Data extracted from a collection
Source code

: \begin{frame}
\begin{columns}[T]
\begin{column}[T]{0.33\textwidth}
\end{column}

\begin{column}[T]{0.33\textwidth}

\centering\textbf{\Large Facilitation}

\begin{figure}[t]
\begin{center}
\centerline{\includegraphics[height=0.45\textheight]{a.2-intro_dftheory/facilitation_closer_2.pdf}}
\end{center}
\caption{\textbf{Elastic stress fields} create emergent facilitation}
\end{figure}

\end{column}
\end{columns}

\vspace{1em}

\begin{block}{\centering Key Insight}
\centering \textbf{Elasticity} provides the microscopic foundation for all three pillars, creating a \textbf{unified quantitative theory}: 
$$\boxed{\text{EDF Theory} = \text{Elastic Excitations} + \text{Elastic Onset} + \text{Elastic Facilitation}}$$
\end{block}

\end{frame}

INSTRUCTIONS FOR THE TASK |
Retype each entry exactly, leaving none of them out.

SOLUTION FOR THIS TASK |
Source code

: \begin{frame}
\begin{columns}[T]
\begin{column}[T]{0.33\textwidth}
\end{column}

\begin{column}[T]{0.33\textwidth}

\centering\textbf{\Large Facilitation}

\begin{figure}[t]
\begin{center}
\centerline{\includegraphics[height=0.45\textheight]{a.2-intro_dftheory/facilitation_closer_2.pdf}}
\end{center}
\caption{\textbf{Elastic stress fields} create emergent facilitation}
\end{figure}

\end{column}
\end{columns}

\vspace{1em}

\begin{block}{\centering Key Insight}
\centering \textbf{Elasticity} provides the microscopic foundation for all three pillars, creating a \textbf{unified quantitative theory}: 
$$\boxed{\text{EDF Theory} = \text{Elastic Excitations} + \text{Elastic Onset} + \text{Elastic Facilitation}}$$
\end{block}

\end{frame}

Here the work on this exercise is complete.